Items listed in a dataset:
=== Section Start ===
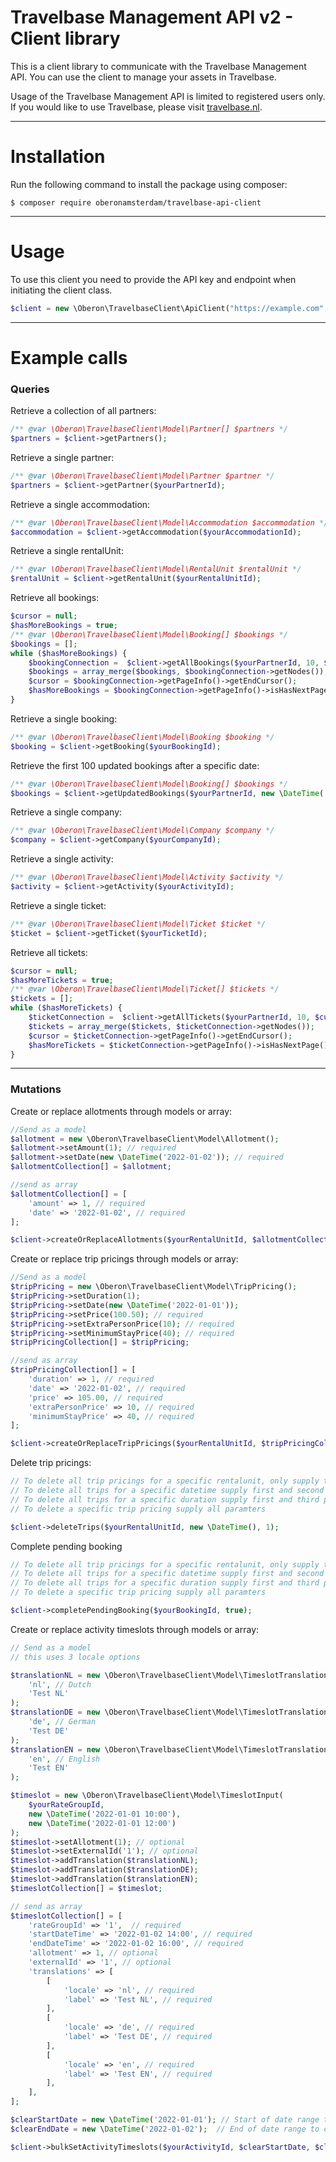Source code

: Travelbase Management API v2 - Client library
=======================

This is a client library to communicate with the Travelbase Management API. You can use the client to manage your 
assets in Travelbase.

Usage of the Travelbase Management API is limited to registered users only. If you would like to use Travelbase, please 
visit [travelbase.nl](https://www.travelbase.nl).


---
# Installation

Run the following command to install the package using composer:

```
$ composer require oberonamsterdam/travelbase-api-client
```
---
# Usage

To use this client you need to provide the API key and endpoint when initiating the client class.

```php
$client = new \Oberon\TravelbaseClient\ApiClient("https://example.com", "APIKEY");
```
---

# Example calls

### Queries

Retrieve a collection of all partners:
```php
/** @var \Oberon\TravelbaseClient\Model\Partner[] $partners */
$partners = $client->getPartners();
```
  
Retrieve a single partner:
```php
/** @var \Oberon\TravelbaseClient\Model\Partner $partner */
$partners = $client->getPartner($yourPartnerId);
```

Retrieve a single accommodation:
```php
/** @var \Oberon\TravelbaseClient\Model\Accommodation $accommodation */
$accommodation = $client->getAccommodation($yourAccommodationId);
```

Retrieve a single rentalUnit:
```php
/** @var \Oberon\TravelbaseClient\Model\RentalUnit $rentalUnit */
$rentalUnit = $client->getRentalUnit($yourRentalUnitId);
```

Retrieve all bookings:
```php
$cursor = null;
$hasMoreBookings = true;
/** @var \Oberon\TravelbaseClient\Model\Booking[] $bookings */
$bookings = [];
while ($hasMoreBookings) {
    $bookingConnection =  $client->getAllBookings($yourPartnerId, 10, $cursor);
    $bookings = array_merge($bookings, $bookingConnection->getNodes());
    $cursor = $bookingConnection->getPageInfo()->getEndCursor();
    $hasMoreBookings = $bookingConnection->getPageInfo()->isHasNextPage();
}
```

Retrieve a single booking:
```php
/** @var \Oberon\TravelbaseClient\Model\Booking $booking */
$booking = $client->getBooking($yourBookingId);
```

Retrieve the first 100 updated bookings after a specific date:
```php
/** @var \Oberon\TravelbaseClient\Model\Booking[] $bookings */
$bookings = $client->getUpdatedBookings($yourPartnerId, new \DateTime('2022-01-01'));
```

Retrieve a single company:
```php
/** @var \Oberon\TravelbaseClient\Model\Company $company */
$company = $client->getCompany($yourCompanyId);
```

Retrieve a single activity:
```php
/** @var \Oberon\TravelbaseClient\Model\Activity $activity */
$activity = $client->getActivity($yourActivityId);
```

Retrieve a single ticket:
```php
/** @var \Oberon\TravelbaseClient\Model\Ticket $ticket */
$ticket = $client->getTicket($yourTicketId);
```

Retrieve all tickets:
```php
$cursor = null;
$hasMoreTickets = true;
/** @var \Oberon\TravelbaseClient\Model\Ticket[] $tickets */
$tickets = [];
while ($hasMoreTickets) {
    $ticketConnection =  $client->getAllTickets($yourPartnerId, 10, $cursor);
    $tickets = array_merge($tickets, $ticketConnection->getNodes());
    $cursor = $ticketConnection->getPageInfo()->getEndCursor();
    $hasMoreTickets = $ticketConnection->getPageInfo()->isHasNextPage();
}
```


---
### Mutations

Create or replace allotments through models or array:
```php
//Send as a model
$allotment = new \Oberon\TravelbaseClient\Model\Allotment();
$allotment->setAmount(1); // required
$allotment->setDate(new \DateTime('2022-01-02')); // required
$allotmentCollection[] = $allotment;

//send as array
$allotmentCollection[] = [
    'amount' => 1, // required
    'date' => '2022-01-02', // required
];

$client->createOrReplaceAllotments($yourRentalUnitId, $allotmentCollection);
```


Create or replace trip pricings through models or array:
```php
//Send as a model
$tripPricing = new \Oberon\TravelbaseClient\Model\TripPricing();
$tripPricing->setDuration(1);
$tripPricing->setDate(new \DateTime('2022-01-01'));
$tripPricing->setPrice(100.50); // required
$tripPricing->setExtraPersonPrice(10); // required
$tripPricing->setMinimumStayPrice(40); // required
$tripPricingCollection[] = $tripPricing;

//send as array
$tripPricingCollection[] = [
    'duration' => 1, // required
    'date' => '2022-01-02', // required
    'price' => 105.00, // required
    'extraPersonPrice' => 10, // required
    'minimumStayPrice' => 40, // required
];

$client->createOrReplaceTripPricings($yourRentalUnitId, $tripPricingCollection);
```

Delete trip pricings:
```php
// To delete all trip pricings for a specific rentalunit, only supply the first parameter. 
// To delete all trips for a specific datetime supply first and second parameter.
// To delete all trips for a specific duration supply first and third parameter
// To delete a specific trip pricing supply all paramters

$client->deleteTrips($yourRentalUnitId, new \DateTime(), 1);
```

Complete pending booking
```php
// To delete all trip pricings for a specific rentalunit, only supply the first parameter. 
// To delete all trips for a specific datetime supply first and second parameter.
// To delete all trips for a specific duration supply first and third parameter
// To delete a specific trip pricing supply all paramters

$client->completePendingBooking($yourBookingId, true);
```

Create or replace activity timeslots through models or array:

```php
// Send as a model
// this uses 3 locale options

$translationNL = new \Oberon\TravelbaseClient\Model\TimeslotTranslationLabel(
    'nl', // Dutch
    'Test NL'
);
$translationDE = new \Oberon\TravelbaseClient\Model\TimeslotTranslationLabel(
    'de', // German
    'Test DE'
);
$translationEN = new \Oberon\TravelbaseClient\Model\TimeslotTranslationLabel(
    'en', // English
    'Test EN'
);

$timeslot = new \Oberon\TravelbaseClient\Model\TimeslotInput(
    $yourRateGroupId,
    new \DateTime('2022-01-01 10:00'),
    new \DateTime('2022-01-01 12:00')
);
$timeslot->setAllotment(1); // optional
$timeslot->setExternalId('1'); // optional
$timeslot->addTranslation($translationNL);
$timeslot->addTranslation($translationDE);
$timeslot->addTranslation($translationEN);
$timeslotCollection[] = $timeslot;

// send as array
$timeslotCollection[] = [
    'rateGroupId' => '1',  // required
    'startDateTime' => '2022-01-02 14:00', // required
    'endDateTime' => '2022-01-02 16:00', // required
    'allotment' => 1, // optional
    'externalId' => '1', // optional
    'translations' => [
        [
            'locale' => 'nl', // required
            'label' => 'Test NL', // required
        ],
        [
            'locale' => 'de', // required
            'label' => 'Test DE', // required
        ],
        [
            'locale' => 'en', // required
            'label' => 'Test EN', // required
        ],
    ],
];

$clearStartDate = new \DateTime('2022-01-01'); // Start of date range to clear timeslots 
$clearEndDate = new \DateTime('2022-01-02');  // End of date range to clear timeslots, inclusive.

$client->bulkSetActivityTimeslots($yourActivityId, $clearStartDate, $clearEndDate, $timeslotCollection);
```
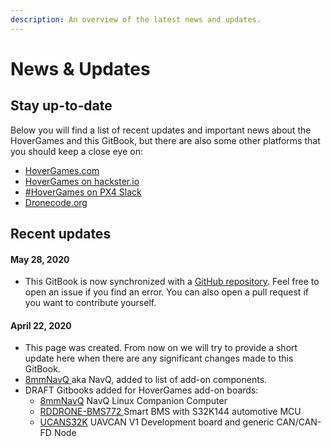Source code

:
 ```yaml
---
description: An overview of the latest news and updates.
---
```


# News & Updates

## Stay up-to-date

Below you will find a list of recent updates and important news about the HoverGames and this GitBook, but there are also some other platforms that you should keep a close eye on:

* [HoverGames.com](https://www.hovergames.com/)
* [HoverGames on hackster.io](https://www.hackster.io/contests/hovergames)
* [\#HoverGames on PX4 Slack](contact.md#px4-slack-and-discuss-forum)
* [Dronecode.org](https://www.dronecode.org/)

## Recent updates

#### May 28, 2020

* This GitBook is now synchronized with a [GitHub repository](https://github.com/NXPHoverGames/GitBook-HoverGames). Feel free to open an issue if you find an error. You can also open a pull request if you want to contribute yourself.

#### April 22, 2020

* This page was created. From now on we will try to provide a short update here when there are any significant changes made to this GitBook. 
* [8mmNavQ ]()aka NavQ, added to list of add-on components.
* DRAFT Gitbooks added for HoverGames add-on boards: 
  * [8mmNavQ](https://nxp.gitbook.io/8mmnavq/) NavQ Linux Companion Computer
  * [RDDRONE-BMS772 ](https://nxp.gitbook.io/rddrone-bms772/)Smart BMS with S32K144 automotive MCU
  * [UCANS32K](https://nxp.gitbook.io/ucans32k146/) UAVCAN V1 Development board and generic CAN/CAN-FD Node

##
=== Section End ===
Your objective:
Lines containing the word "Retrieve" must be found in the data above and copied.

Result for this exercise:
Retrieve a collection of all partners:
Retrieve a single partner:
Retrieve a single accommodation:
Retrieve a single rentalUnit:
Retrieve all bookings:
Retrieve a single booking:
Retrieve the first 100 updated bookings after a specific date:
Retrieve a single company:
Retrieve a single activity:
Retrieve a single ticket:
Retrieve all tickets:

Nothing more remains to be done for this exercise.